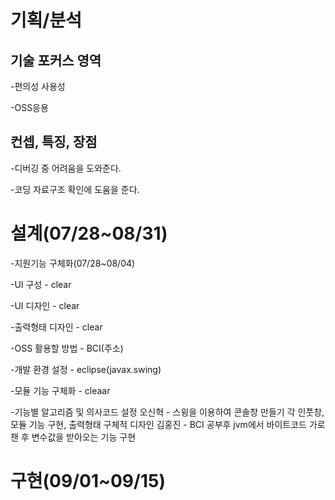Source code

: # **기획/분석**
## 기술 포커스 영역
-편의성 사용성

-OSS응용

## 컨셉, 특징, 장점
-디버깅 중 어려움을 도와준다.

-코딩 자료구조 확인에 도움을 준다.

# **설계(07/28~08/31)**
-지원기능 구체화(07/28~08/04)

-UI 구성 - clear

-UI 디자인  - clear

-출력형태 디자인 - clear

-OSS 활용할 방법 - BCI(주소)

-개발 환경 설정 - eclipse(javax.swing)

-모듈 기능 구체화 - cleaar

-기능별 알고리즘 및 의사코드 설정
오신혁 - 스윙을 이용하여 콘솔창 만들기 각 인풋창, 모듈 기능 구현, 출력형태 구체적 디자인
김홍진 - BCI 공부후 jvm에서 바이트코드 가로챈 후 변수값을 받아오는 기능 구현

# **구현(09/01~09/15)**
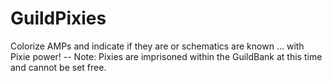 GuildPixies
===========

Colorize AMPs and indicate if they are or schematics are known ... with Pixie power!  -- Note: Pixies are imprisoned within the GuildBank at this time and cannot be set free.
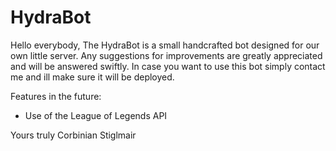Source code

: # HydraBot
Hello everybody,
The HydraBot is a small handcrafted bot designed for our own little server.
Any suggestions for improvements are greatly appreciated and will be answered swiftly.
In case you want to use this bot simply contact me and ill make sure it will be deployed.

Features in the future:
  - Use of the League of Legends API

Yours truly
Corbinian Stiglmair
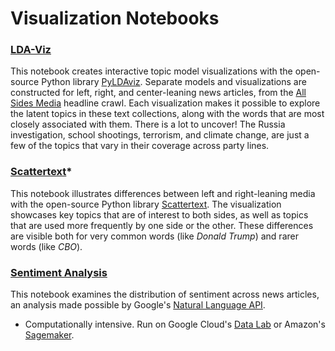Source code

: # Visualization Notebooks

### [LDA-Viz](https://github.com/pkipsy/news-lens/blob/master/Visualization/LDA-Viz.ipynb)
This notebook creates interactive topic model visualizations with the open-source Python library [PyLDAviz](https://github.com/bmabey/pyLDAvis). 
Separate models and visualizations are constructed for left, right, and center-leaning news articles, from the [All Sides Media](https://www.allsides.com/unbiased-balanced-news) headline crawl.
Each visualization makes it possible to explore the latent topics in these text collections, along with the words that are most closely associated with them. 
There is a lot to uncover! The Russia investigation, school shootings, terrorism, and climate change, are just a few of the topics that vary in their coverage across party lines.

### [Scattertext](https://github.com/pkipsy/news-lens/blob/master/Visualization/Scattertext.ipynb)*
This notebook illustrates differences between left and right-leaning media with the open-source Python library [Scattertext](https://github.com/JasonKessler/scattertext). 
The visualization showcases key topics that are of interest to both sides, as well as topics that are used more frequently by one side or the other. 
These differences are visible both for very common words (like <i>Donald Trump</i>) and rarer words (like <i>CBO</i>). 

### [Sentiment Analysis](https://github.com/pkipsy/news-lens/blob/master/Visualization/Sentiment%2BAnalysis.ipynb)
This notebook examines the distribution of sentiment across news articles, an analysis made possible by Google's [Natural Language API](https://cloud.google.com/natural-language/). 

* Computationally intensive. Run on Google Cloud's [Data Lab](https://cloud.google.com/datalab/) or Amazon's [Sagemaker](https://aws.amazon.com/sagemaker/).
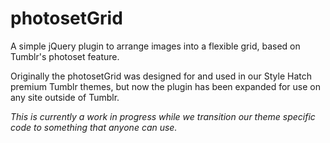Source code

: # photosetGrid

A simple jQuery plugin to arrange images into a flexible grid, based on Tumblr's photoset feature.

Originally the photosetGrid was designed for and used in our Style Hatch premium Tumblr themes, but now the plugin has been expanded for use on any site outside of Tumblr.

_This is currently a work in progress while we transition our theme specific code to something that anyone can use._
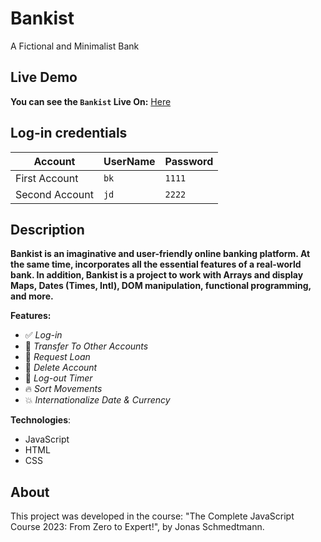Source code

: # Bankist
A Fictional and Minimalist Bank

## Live Demo
**You can see the `Bankist` Live On:** [Here](https://bankist-app-barak-kuzi.netlify.app/)

## Log-in credentials

| Account       | UserName | Password |
| ------------- | -------- | -------- |
| First Account | `bk`     | `1111`   |
| Second Account | `jd`     | `2222`   |

## Description

**Bankist is an imaginative and user-friendly online banking platform. At the same time, incorporates all the essential features of a real-world bank.
In addition, Bankist is a project to work with Arrays and display Maps, Dates (Times, Intl), DOM manipulation, functional programming, and more.**

**Features:**
- ✅ _Log-in_
- 🎉 _Transfer To Other Accounts_
- 🚀 _Request Loan_
- 🎈 _Delete Account_
- 🔁 _Log-out Timer_
- 🔥 _Sort Movements_
- 💥 _Internationalize Date & Currency_

**Technologies**:
- JavaScript
- HTML
- CSS

## About
This project was developed in the course: "The Complete JavaScript Course 2023: From Zero to Expert!", by Jonas Schmedtmann.
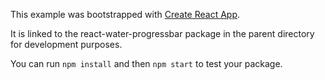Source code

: This example was bootstrapped with [Create React App](https://github.com/facebook/create-react-app).

It is linked to the react-water-progressbar package in the parent directory for development purposes.

You can run `npm install` and then `npm start` to test your package.
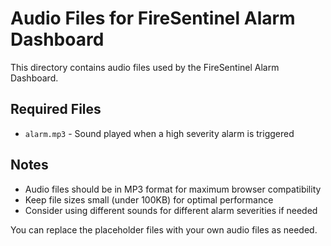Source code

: # Audio Files for FireSentinel Alarm Dashboard

This directory contains audio files used by the FireSentinel Alarm Dashboard.

## Required Files

- `alarm.mp3` - Sound played when a high severity alarm is triggered

## Notes

- Audio files should be in MP3 format for maximum browser compatibility
- Keep file sizes small (under 100KB) for optimal performance
- Consider using different sounds for different alarm severities if needed

You can replace the placeholder files with your own audio files as needed. 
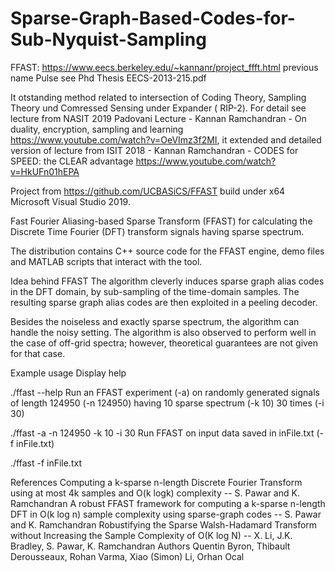 # Sparse-Graph-Based-Codes-for-Sub-Nyquist-Sampling
FFAST: https://www.eecs.berkeley.edu/~kannanr/project_ffft.html
previous name Pulse see Phd Thesis EECS-2013-215.pdf


It otstanding method related to intersection of Coding Theory, Sampling Theory und Comressed Sensing under Expander ( RIP-2).
For detail see lecture from NASIT 2019 Padovani Lecture - Kannan Ramchandran - On duality, encryption, sampling and learning https://www.youtube.com/watch?v=OeVImz3f2MI, it extended and detailed version of lecture from ISIT 2018 - Kannan Ramchandran - CODES for SPEED: the CLEAR advantage https://www.youtube.com/watch?v=HkUFn01hEPA

Project from https://github.com/UCBASiCS/FFAST build under x64 Microsoft Visual Studio 2019.

Fast Fourier Aliasing-based Sparse Transform (FFAST) for calculating the Discrete Time Fourier (DFT) transform signals having sparse spectrum.

The distribution contains C++ source code for the FFAST engine, demo files and MATLAB scripts that interact with the tool.

Idea behind FFAST
The algorithm cleverly induces sparse graph alias codes in the DFT domain, by sub-sampling of the time-domain samples. The resulting sparse graph alias codes are then exploited in a peeling decoder.

Besides the noiseless and exactly sparse spectrum, the algorithm can handle the noisy setting. The algorithm is also observed to perform well in the case of off-grid spectra; however, theoretical guarantees are not given for that case.

Example usage
Display help

  ./ffast --help
Run an FFAST experiment (-a) on randomly generated signals of length 124950 (-n 124950) having 10 sparse spectrum (-k 10) 30 times (-i 30)

  ./ffast -a -n 124950 -k 10 -i 30
Run FFAST on input data saved in inFile.txt (-f inFile.txt)

  ./ffast -f inFile.txt
  
  
  
  
References
Computing a k-sparse n-length Discrete Fourier Transform using at most 4k samples and O(k logk) complexity -- S. Pawar and K. Ramchandran
A robust FFAST framework for computing a k-sparse n-length DFT in O(k log n) sample complexity using sparse-graph codes -- S. Pawar and K. Ramchandran
Robustifying the Sparse Walsh-Hadamard Transform without Increasing the Sample Complexity of O(K log N) -- X. Li, J.K. Bradley, S. Pawar, K. Ramchandran
Authors
Quentin Byron, Thibault Derousseaux, Rohan Varma, Xiao (Simon) Li, Orhan Ocal

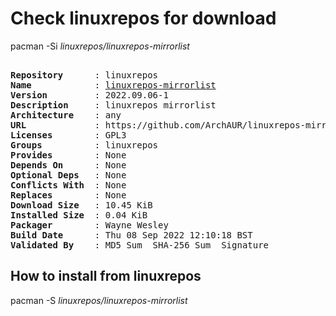 # Check linuxrepos for download

pacman -Si *linuxrepos/linuxrepos-mirrorlist*

<div class="highlight"><pre class="highlight"><text>
<b>Repository</b>      : linuxrepos
<b>Name</b>            : <a href="../../x86_64/linuxrepos-mirrorlist-2022.09.06-1-any.pkg.tar.zst">linuxrepos-mirrorlist</a>
<b>Version</b>         : 2022.09.06-1
<b>Description</b>     : linuxrepos mirrorlist
<b>Architecture</b>    : any
<b>URL</b>             : https://github.com/ArchAUR/linuxrepos-mirrorlist
<b>Licenses</b>        : GPL3
<b>Groups</b>          : linuxrepos
<b>Provides</b>        : None
<b>Depends On</b>      : None
<b>Optional Deps</b>   : None
<b>Conflicts With</b>  : None
<b>Replaces</b>        : None
<b>Download Size</b>   : 10.45 KiB
<b>Installed Size</b>  : 0.04 KiB
<b>Packager</b>        : Wayne Wesley <wayne6324@gmail.com>
<b>Build Date</b>      : Thu 08 Sep 2022 12:10:18 BST
<b>Validated By</b>    : MD5 Sum  SHA-256 Sum  Signature
</text></pre></div>

## How to install from linuxrepos

pacman -S *linuxrepos/linuxrepos-mirrorlist*
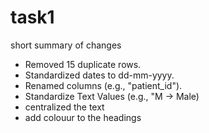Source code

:# task1
 short summary of changes
- Removed 15 duplicate rows.
- Standardized dates to dd-mm-yyyy.
- Renamed columns (e.g., "patient_id").
- Standardize Text Values (e.g., "M -> Male)
- centralized the text
- add colouur to the headings 

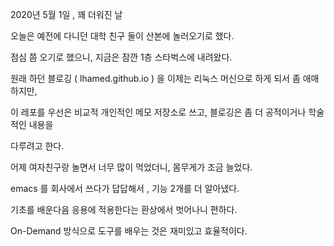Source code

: 2020년 5월 1일 , 꽤 더워진 날

오늘은 예전에 다니던 대학 친구 둘이 산본에 놀러오기로 했다.

점심 쯤 오기로 했으니, 지금은 잠깐 1층 스타벅스에 내려왔다.

원래 하던 블로깅 ( lhamed.github.io ) 을 이제는 리눅스 머신으로 하게 되서 좀 애매하지만,

이 레포를 우선은 비교적 개인적인 메모 저장소로 쓰고, 블로깅은 좀 더 공적이거나 학술적인 내용을

다루려고 한다.

어제 여자친구랑 놀면서 너무 많이 먹었더니, 몸무게가 조금 늘었다.

emacs 를 회사에서 쓰다가 답답해서 , 기능 2개를 더 알아냈다.

기초를 배운다음 응용에 적용한다는 환상에서 벗어나니 편하다.

On-Demand 방식으로 도구를 배우는 것은 재미있고 효율적이다.
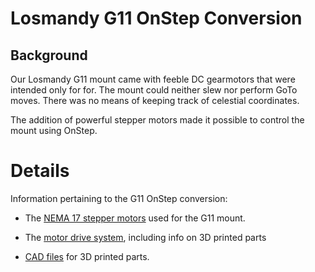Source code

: # Losmandy G11 OnStep Conversion

## Background

Our Losmandy G11 mount came with feeble DC gearmotors that were
intended only for for.  The mount could neither slew nor perform
GoTo moves.  There was no means of keeping track of celestial
coordinates.

The addition of powerful stepper motors made it possible to control
the mount using OnStep.

# Details

Information pertaining to the G11 OnStep conversion:

* The [NEMA 17 stepper motors](17HM19-2004S.pdf) used for the G11 mount.

* The [motor drive system](drive.md), including info on 3D
  printed parts

* [CAD files](CAD/index.md) for 3D printed parts.





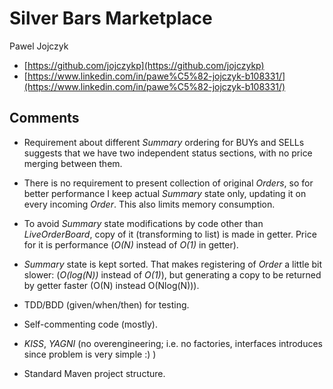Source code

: # Silver Bars Marketplace

Pawel Jojczyk

* [https://github.com/jojczykp](https://github.com/jojczykp)
* [https://www.linkedin.com/in/pawe%C5%82-jojczyk-b108331/](https://www.linkedin.com/in/pawe%C5%82-jojczyk-b108331/)

## Comments

- Requirement about different _Summary_ ordering for BUYs and SELLs suggests that we have two independent status sections,
  with no price merging between them.

- There is no requirement to present collection of original _Orders_, so for better performance I keep actual _Summary_
  state only, updating it on every incoming _Order_. This also limits memory consumption.
  
- To avoid _Summary_ state modifications by code other than _LiveOrderBoard_, copy of it (transforming to list) is made in
  getter. Price for it is performance (_O(N)_ instead of _O(1)_ in getter).

- _Summary_ state is kept sorted. That makes registering of _Order_ a little bit slower: (_O(log(N))_ instead of _O(1)_), but
  generating a copy to be returned by getter faster (O(N) instead O(Nlog(N))).
  
- TDD/BDD (given/when/then) for testing.

- Self-commenting code (mostly).

- _KISS_, _YAGNI_ (no overengineering; i.e. no factories, interfaces introduces since problem is very simple :) )

- Standard Maven project structure.
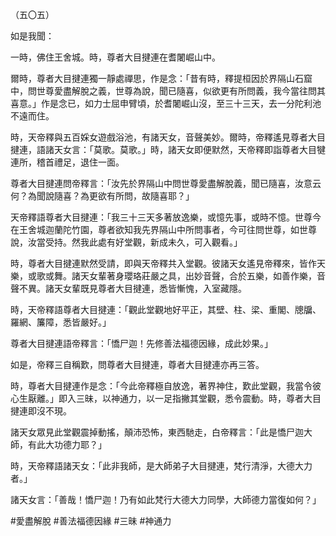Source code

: （五〇五）

如是我聞：

一時，佛住王舍城。時，尊者大目揵連在耆闍崛山中。

爾時，尊者大目揵連獨一靜處禪思，作是念：「昔有時，釋提桓因於界隔山石窟中，問世尊愛盡解脫之義，世尊為說，聞已隨喜，似欲更有所問義，我今當往問其喜意。」作是念已，如力士屈申臂頃，於耆闍崛山沒，至三十三天，去一分陀利池不遠而住。

時，天帝釋與五百婇女遊戲浴池，有諸天女，音聲美妙。爾時，帝釋遙見尊者大目揵連，語諸天女言：「莫歌。莫歌。」時，諸天女即便默然，天帝釋即詣尊者大目犍連所，稽首禮足，退住一面。

尊者大目揵連問帝釋言：「汝先於界隔山中問世尊愛盡解脫義，聞已隨喜，汝意云何？為聞說隨喜？為更欲有所問，故隨喜耶？」

天帝釋語尊者大目揵連：「我三十三天多著放逸樂，或憶先事，或時不憶。世尊今在王舍城迦蘭陀竹園，尊者欲知我先界隔山中所問事者，今可往問世尊，如世尊說，汝當受持。然我此處有好堂觀，新成未久，可入觀看。」

時，尊者大目揵連默然受請，即與天帝釋共入堂觀。彼諸天女遙見帝釋來，皆作天樂，或歌或舞。諸天女輩著身瓔珞莊嚴之具，出妙音聲，合於五樂，如善作樂，音聲不異。諸天女輩既見尊者大目揵連，悉皆慚愧，入室藏隱。

時，天帝釋語尊者大目揵連：「觀此堂觀地好平正，其壁、柱、梁、重閣、牕牖、羅網、簾障，悉皆嚴好。」

尊者大目揵連語帝釋言：「憍尸迦！先修善法福德因緣，成此妙果。」

如是，帝釋三自稱歎，問尊者大目揵連，尊者大目揵連亦再三答。

時，尊者大目揵連作是念：「今此帝釋極自放逸，著界神住，歎此堂觀，我當令彼心生厭離。」即入三昧，以神通力，以一足指撇其堂觀，悉令震動。時，尊者大目揵連即沒不現。

諸天女眾見此堂觀震掉動搖，顛沛恐怖，東西馳走，白帝釋言：「此是憍尸迦大師，有此大功德力耶？」

時，天帝釋語諸天女：「此非我師，是大師弟子大目揵連，梵行清淨，大德大力者。」

諸天女言：「善哉！憍尸迦！乃有如此梵行大德大力同學，大師德力當復如何？」









#愛盡解脫
#善法福德因緣
#三昧
#神通力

● About this exercise
Where does the word "mirrorlist" occur in the records? Return every line that holds it.

● Output of the task
pacman -Si *linuxrepos/linuxrepos-mirrorlist*
<b>Name</b>            : <a href="../../x86_64/linuxrepos-mirrorlist-2022.09.06-1-any.pkg.tar.zst">linuxrepos-mirrorlist</a>
<b>Description</b>     : linuxrepos mirrorlist
<b>URL</b>             : https://github.com/ArchAUR/linuxrepos-mirrorlist
pacman -S *linuxrepos/linuxrepos-mirrorlist*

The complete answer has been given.